• **Instructions for the task**:
Work out the number of lines in the records that include the word "Epinions"; reply with that number alone.

• **Data for analysis**:
▬▬▬▬▬▬

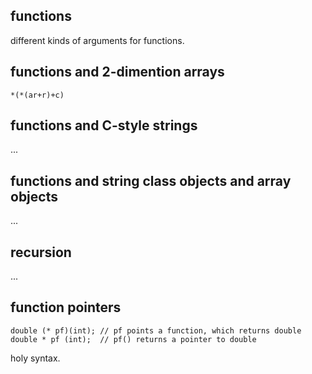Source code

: ## functions
different kinds of arguments for functions.

## functions and 2-dimention arrays
```
*(*(ar+r)+c)
```

## functions and C-style strings
...

## functions and string class objects and array objects
...

## recursion
...

## function pointers
```
double (* pf)(int); // pf points a function, which returns double
double * pf (int);  // pf() returns a pointer to double
```
holy syntax.



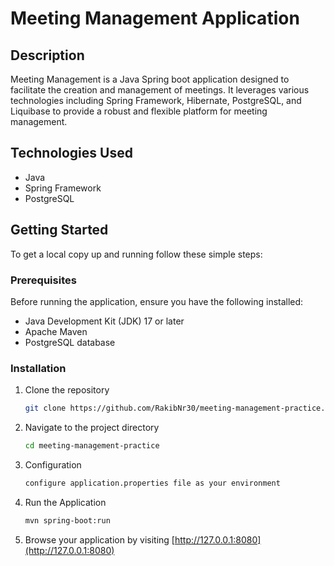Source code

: # Meeting Management Application

## Description

Meeting Management is a Java Spring boot application designed to facilitate the creation and management of meetings. It leverages
various technologies including Spring Framework, Hibernate, PostgreSQL, and Liquibase to provide a robust and
flexible platform for meeting management.

## Technologies Used

- Java
- Spring Framework
- PostgreSQL

## Getting Started

To get a local copy up and running follow these simple steps:

### Prerequisites

Before running the application, ensure you have the following installed:

- Java Development Kit (JDK) 17 or later
- Apache Maven
- PostgreSQL database

### Installation

1. Clone the repository
   ```sh
   git clone https://github.com/RakibNr30/meeting-management-practice.git

2. Navigate to the project directory
   ```sh
   cd meeting-management-practice

3. Configuration
   ```sh
   configure application.properties file as your environment
   ```
   
3. Run the Application
   ```sh
   mvn spring-boot:run
   ```
   
 4. Browse your application by visiting [http://127.0.0.1:8080](http://127.0.0.1:8080)
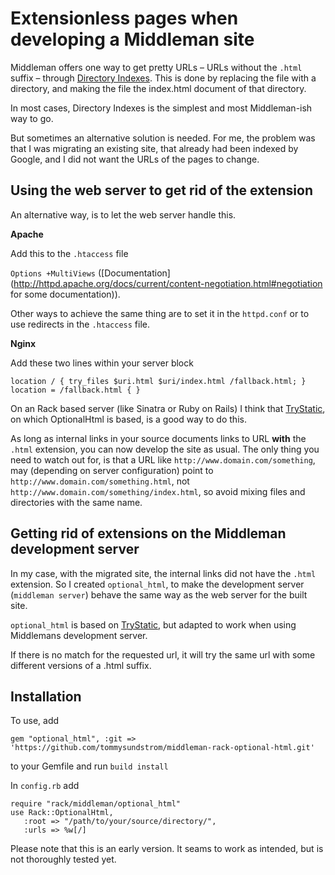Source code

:# Extensionless pages when developing a Middleman site

Middleman offers one way to get pretty URLs – URLs without the `.html` suffix – through [Directory Indexes](http://middlemanapp.com/pretty-urls/). This is done by replacing the file with a directory, and making the file the index.html document of that directory.

In most cases, Directory Indexes is the simplest and most Middleman-ish way to go. 

But sometimes an alternative solution is needed. For me, the problem was that I was migrating an existing site, that already had been indexed by Google, and I did not want the URLs of the pages to change. 

## Using the web server to get rid of the extension
An alternative way, is to let the web server handle this. 

**Apache**

Add this to the `.htaccess` file

`Options +MultiViews` ([Documentation](http://httpd.apache.org/docs/current/content-negotiation.html#negotiation for some documentation)).
 
Other ways to achieve the same thing are to set it in the `httpd.conf` or to use redirects in the `.htaccess` file.

**Nginx**

Add these two lines within your server block

```nginx
location / { try_files $uri.html $uri/index.html /fallback.html; }
location = /fallback.html { }
```

On an Rack based server (like Sinatra or Ruby on Rails) I think that [TryStatic]( https://github.com/rack/rack-contrib/blob/master/lib/rack/contrib/try_static.rb), on which OptionalHtml is based, is a good way to do this.

As long as internal links in your source documents links to URL **with** the `.html` extension, you can now develop the site as usual. The only thing you need to watch out for, is that a URL like `http://www.domain.com/something`, may (depending on server configuration) point to `http://www.domain.com/something.html`, not `http://www.domain.com/something/index.html`, so avoid mixing files and directories with the same name. 

## Getting rid of extensions on the Middleman development server
In my case, with the migrated site, the internal links did not have the `.html` extension. So I created `optional_html`, to make the development server (`middleman server`) behave the same way as the web server for the built site. 

`optional_html` is based on [TryStatic]( https://github.com/rack/rack-contrib/blob/master/lib/rack/contrib/try_static.rb), but adapted to work when using Middlemans development server. 

If there is no match for the requested url, it will try the same url with some different versions of a .html suffix.

## Installation

To use, add

`gem "optional_html", :git => 'https://github.com/tommysundstrom/middleman-rack-optional-html.git'`

to your Gemfile and run `build install`

In `config.rb` add

```
require "rack/middleman/optional_html"
use Rack::OptionalHtml,
   :root => "/path/to/your/source/directory/",
   :urls => %w[/]
```

Please note that this is an early version. It seams to work as intended, but is not thoroughly tested yet.
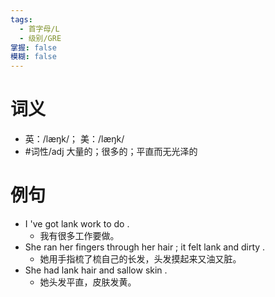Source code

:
 ```yaml
---
tags:
  - 首字母/L
  - 级别/GRE
掌握: false
模糊: false
---
```

# 词义
- 英：/læŋk/； 美：/læŋk/
- #词性/adj  大量的；很多的；平直而无光泽的
# 例句
- I 've got lank work to do .
	- 我有很多工作要做。
- She ran her fingers through her hair ; it felt lank and dirty .
	- 她用手指梳了梳自己的长发，头发摸起来又油又脏。
- She had lank hair and sallow skin .
	- 她头发平直，皮肤发黄。
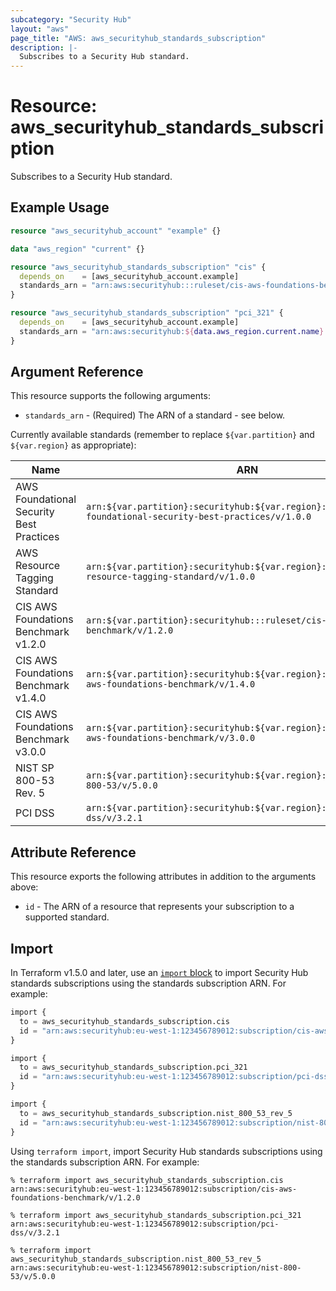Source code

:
 ```yaml
---
subcategory: "Security Hub"
layout: "aws"
page_title: "AWS: aws_securityhub_standards_subscription"
description: |-
  Subscribes to a Security Hub standard.
---
```


# Resource: aws_securityhub_standards_subscription

Subscribes to a Security Hub standard.

## Example Usage

```terraform
resource "aws_securityhub_account" "example" {}

data "aws_region" "current" {}

resource "aws_securityhub_standards_subscription" "cis" {
  depends_on    = [aws_securityhub_account.example]
  standards_arn = "arn:aws:securityhub:::ruleset/cis-aws-foundations-benchmark/v/1.2.0"
}

resource "aws_securityhub_standards_subscription" "pci_321" {
  depends_on    = [aws_securityhub_account.example]
  standards_arn = "arn:aws:securityhub:${data.aws_region.current.name}::standards/pci-dss/v/3.2.1"
}
```

## Argument Reference

This resource supports the following arguments:

* `standards_arn` - (Required) The ARN of a standard - see below.

Currently available standards (remember to replace `${var.partition}` and `${var.region}` as appropriate):

| Name                                     | ARN                                                                                                          |
|------------------------------------------|--------------------------------------------------------------------------------------------------------------|
| AWS Foundational Security Best Practices | `arn:${var.partition}:securityhub:${var.region}::standards/aws-foundational-security-best-practices/v/1.0.0` |
| AWS Resource Tagging Standard            | `arn:${var.partition}:securityhub:${var.region}::standards/aws-resource-tagging-standard/v/1.0.0`            |
| CIS AWS Foundations Benchmark v1.2.0     | `arn:${var.partition}:securityhub:::ruleset/cis-aws-foundations-benchmark/v/1.2.0`                           |
| CIS AWS Foundations Benchmark v1.4.0     | `arn:${var.partition}:securityhub:${var.region}::standards/cis-aws-foundations-benchmark/v/1.4.0`            |
| CIS AWS Foundations Benchmark v3.0.0     | `arn:${var.partition}:securityhub:${var.region}::standards/cis-aws-foundations-benchmark/v/3.0.0`            |
| NIST SP 800-53 Rev. 5                    | `arn:${var.partition}:securityhub:${var.region}::standards/nist-800-53/v/5.0.0`                              |
| PCI DSS                                  | `arn:${var.partition}:securityhub:${var.region}::standards/pci-dss/v/3.2.1`                                  |

## Attribute Reference

This resource exports the following attributes in addition to the arguments above:

* `id` - The ARN of a resource that represents your subscription to a supported standard.

## Import

In Terraform v1.5.0 and later, use an [`import` block](https://developer.hashicorp.com/terraform/language/import) to import Security Hub standards subscriptions using the standards subscription ARN. For example:

```terraform
import {
  to = aws_securityhub_standards_subscription.cis
  id = "arn:aws:securityhub:eu-west-1:123456789012:subscription/cis-aws-foundations-benchmark/v/1.2.0"
}
```

```terraform
import {
  to = aws_securityhub_standards_subscription.pci_321
  id = "arn:aws:securityhub:eu-west-1:123456789012:subscription/pci-dss/v/3.2.1"
}
```

```terraform
import {
  to = aws_securityhub_standards_subscription.nist_800_53_rev_5
  id = "arn:aws:securityhub:eu-west-1:123456789012:subscription/nist-800-53/v/5.0.0"
}
```

Using `terraform import`, import Security Hub standards subscriptions using the standards subscription ARN. For example:

```console
% terraform import aws_securityhub_standards_subscription.cis arn:aws:securityhub:eu-west-1:123456789012:subscription/cis-aws-foundations-benchmark/v/1.2.0
```

```console
% terraform import aws_securityhub_standards_subscription.pci_321 arn:aws:securityhub:eu-west-1:123456789012:subscription/pci-dss/v/3.2.1
```

```console
% terraform import aws_securityhub_standards_subscription.nist_800_53_rev_5 arn:aws:securityhub:eu-west-1:123456789012:subscription/nist-800-53/v/5.0.0
```
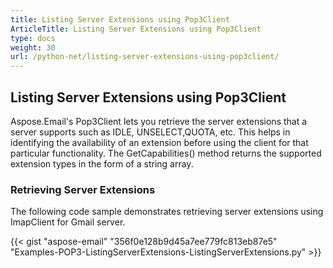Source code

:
 ```yaml
---
title: Listing Server Extensions using Pop3Client
ArticleTitle: Listing Server Extensions using Pop3Client
type: docs
weight: 30
url: /python-net/listing-server-extensions-using-pop3client/
---
```


## **Listing Server Extensions using Pop3Client**
Aspose.Email's Pop3Client lets you retrieve the server extensions that a server supports such as IDLE, UNSELECT,QUOTA, etc. This helps in identifying the availability of an extension before using the client for that particular functionality. The GetCapabilities() method returns the supported extension types in the form of a string array.
### **Retrieving Server Extensions**
The following code sample demonstrates retrieving server extensions using ImapClient for Gmail server.



{{< gist "aspose-email" "356f0e128b9d45a7ee779fc813eb87e5" "Examples-POP3-ListingServerExtensions-ListingServerExtensions.py" >}}

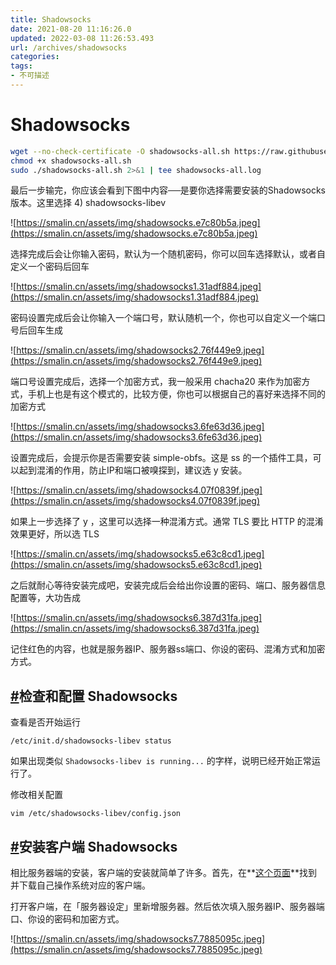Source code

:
 ```yaml
---
title: Shadowsocks
date: 2021-08-20 11:16:26.0
updated: 2022-03-08 11:26:53.493
url: /archives/shadowsocks
categories: 
tags: 
- 不可描述
---
```


# Shadowsocks

```bash
wget --no-check-certificate -O shadowsocks-all.sh https://raw.githubusercontent.com/teddysun/shadowsocks_install/master/shadowsocks-all.sh
chmod +x shadowsocks-all.sh
sudo ./shadowsocks-all.sh 2>&1 | tee shadowsocks-all.log
```

最后一步输完，你应该会看到下图中内容──是要你选择需要安装的Shadowsocks版本。这里选择 4) shadowsocks-libev

![https://smalin.cn/assets/img/shadowsocks.e7c80b5a.jpeg](https://smalin.cn/assets/img/shadowsocks.e7c80b5a.jpeg)

选择完成后会让你输入密码，默认为一个随机密码，你可以回车选择默认，或者自定义一个密码后回车

![https://smalin.cn/assets/img/shadowsocks1.31adf884.jpeg](https://smalin.cn/assets/img/shadowsocks1.31adf884.jpeg)

密码设置完成后会让你输入一个端口号，默认随机一个，你也可以自定义一个端口号后回车生成

![https://smalin.cn/assets/img/shadowsocks2.76f449e9.jpeg](https://smalin.cn/assets/img/shadowsocks2.76f449e9.jpeg)

端口号设置完成后，选择一个加密方式，我一般采用 chacha20 来作为加密方式，手机上也是有这个模式的，比较方便，你也可以根据自己的喜好来选择不同的加密方式

![https://smalin.cn/assets/img/shadowsocks3.6fe63d36.jpeg](https://smalin.cn/assets/img/shadowsocks3.6fe63d36.jpeg)

设置完成后，会提示你是否需要安装 simple-obfs。这是 ss 的一个插件工具，可以起到混淆的作用，防止IP和端口被嗅探到，建议选 y 安装。

![https://smalin.cn/assets/img/shadowsocks4.07f0839f.jpeg](https://smalin.cn/assets/img/shadowsocks4.07f0839f.jpeg)

如果上一步选择了 y ，这里可以选择一种混淆方式。通常 TLS 要比 HTTP 的混淆效果更好，所以选 TLS

![https://smalin.cn/assets/img/shadowsocks5.e63c8cd1.jpeg](https://smalin.cn/assets/img/shadowsocks5.e63c8cd1.jpeg)

之后就耐心等待安装完成吧，安装完成后会给出你设置的密码、端口、服务器信息配置等，大功告成

![https://smalin.cn/assets/img/shadowsocks6.387d31fa.jpeg](https://smalin.cn/assets/img/shadowsocks6.387d31fa.jpeg)

记住红色的内容，也就是服务器IP、服务器ss端口、你设的密码、混淆方式和加密方式。

## **[#](https://smalin.cn/views/article/Linux/shadowsocks.html#%E6%A3%80%E6%9F%A5%E5%92%8C%E9%85%8D%E7%BD%AE-shadowsocks)检查和配置 Shadowsocks**

查看是否开始运行

`/etc/init.d/shadowsocks-libev status`

如果出现类似 `Shadowsocks-libev is running...` 的字样，说明已经开始正常运行了。

修改相关配置

`vim /etc/shadowsocks-libev/config.json`

## **[#](https://smalin.cn/views/article/Linux/shadowsocks.html#%E5%AE%89%E8%A3%85%E5%AE%A2%E6%88%B7%E7%AB%AF-shadowsocks)安装客户端 Shadowsocks**

相比服务器端的安装，客户端的安装就简单了许多。首先，在**[这个页面](https://shadowsocks.org/en/download/clients.html)**找到并下载自己操作系统对应的客户端。

打开客户端，在「服务器设定」里新增服务器。然后依次填入服务器IP、服务器端口、你设的密码和加密方式。

![https://smalin.cn/assets/img/shadowsocks7.7885095c.jpeg](https://smalin.cn/assets/img/shadowsocks7.7885095c.jpeg)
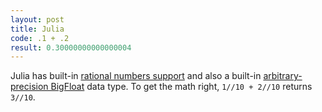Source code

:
 ```yaml
---
layout: post
title: Julia
code: .1 + .2
result: 0.30000000000000004
---
```


Julia has built-in [rational numbers support][1] and also a built-in
[arbitrary-precision BigFloat][2] data type. To get the math right, `1//10 +
2//10` returns `3//10`.

[1]: https://docs.julialang.org/en/v1/manual/complex-and-rational-numbers/#Rational-Numbers-1
[2]: https://docs.julialang.org/en/v1/manual/integers-and-floating-point-numbers/#Arbitrary-Precision-Arithmetic-1
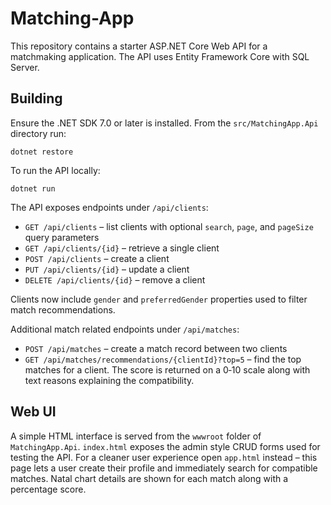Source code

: # Matching-App

This repository contains a starter ASP.NET Core Web API for a matchmaking application. The API uses Entity Framework Core with SQL Server.

## Building

Ensure the .NET SDK 7.0 or later is installed. From the `src/MatchingApp.Api` directory run:

```
dotnet restore
```

To run the API locally:

```
dotnet run
```

The API exposes endpoints under `/api/clients`:

- `GET /api/clients` – list clients with optional `search`, `page`, and `pageSize` query parameters
- `GET /api/clients/{id}` – retrieve a single client
- `POST /api/clients` – create a client
- `PUT /api/clients/{id}` – update a client
- `DELETE /api/clients/{id}` – remove a client

Clients now include `gender` and `preferredGender` properties used to filter match recommendations.

Additional match related endpoints under `/api/matches`:

- `POST /api/matches` – create a match record between two clients
- `GET /api/matches/recommendations/{clientId}?top=5` – find the top matches for a client. The score is returned on a 0‑10 scale along with text reasons explaining the compatibility.



## Web UI

A simple HTML interface is served from the `wwwroot` folder of `MatchingApp.Api`.
`index.html` exposes the admin style CRUD forms used for testing the API.
For a cleaner user experience open `app.html` instead – this page lets a user
create their profile and immediately search for compatible matches.
Natal chart details are shown for each match along with a percentage score.
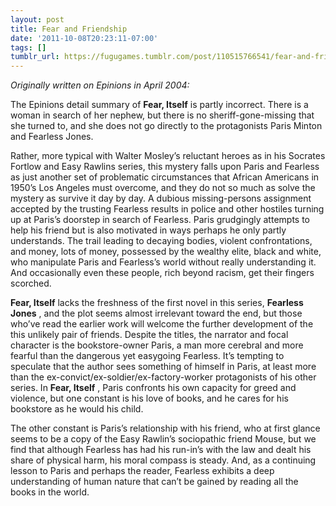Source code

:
 ```yaml
---
layout: post
title: Fear and Friendship
date: '2011-10-08T20:23:11-07:00'
tags: []
tumblr_url: https://fugugames.tumblr.com/post/110515766541/fear-and-friendship
---
```

_Originally written on Epinions in April 2004:_

The Epinions detail summary of **Fear, Itself** is partly incorrect. There is a woman in search of her nephew, but there is no sheriff-gone-missing that she turned to, and she does not go directly to the protagonists Paris Minton and Fearless Jones.

Rather, more typical with Walter Mosley’s reluctant heroes as in his Socrates Fortlow and Easy Rawlins series, this mystery falls upon Paris and Fearless as just another set of problematic circumstances that African Americans in 1950’s Los Angeles must overcome, and they do not so much as solve the mystery as survive it day by day. A dubious missing-persons assignment accepted by the trusting Fearless results in police and other hostiles turning up at Paris’s doorstep in search of Fearless. Paris grudgingly attempts to help his friend but is also motivated in ways perhaps he only partly understands. The trail leading to decaying bodies, violent confrontations, and money, lots of money, possessed by the wealthy elite, black and white, who manipulate Paris and Fearless’s world without really understanding it. And occasionally even these people, rich beyond racism, get their fingers scorched.

**Fear, Itself** lacks the freshness of the first novel in this series, **Fearless Jones** , and the plot seems almost irrelevant toward the end, but those who’ve read the earlier work will welcome the further development of the this unlikely pair of friends. Despite the titles, the narrator and focal character is the bookstore-owner Paris, a man more cerebral and more fearful than the dangerous yet easygoing Fearless. It’s tempting to speculate that the author sees something of himself in Paris, at least more than the ex-convict/ex-soldier/ex-factory-worker protagonists of his other series. In **Fear, Itself** , Paris confronts his own capacity for greed and violence, but one constant is his love of books, and he cares for his bookstore as he would his child.

The other constant is Paris’s relationship with his friend, who at first glance seems to be a copy of the Easy Rawlin’s sociopathic friend Mouse, but we find that although Fearless has had his run-in’s with the law and dealt his share of physical harm, his moral compass is steady. And, as a continuing lesson to Paris and perhaps the reader, Fearless exhibits a deep understanding of human nature that can’t be gained by reading all the books in the world.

▬▬▬▬▬▬

• **Exercise solution**:
2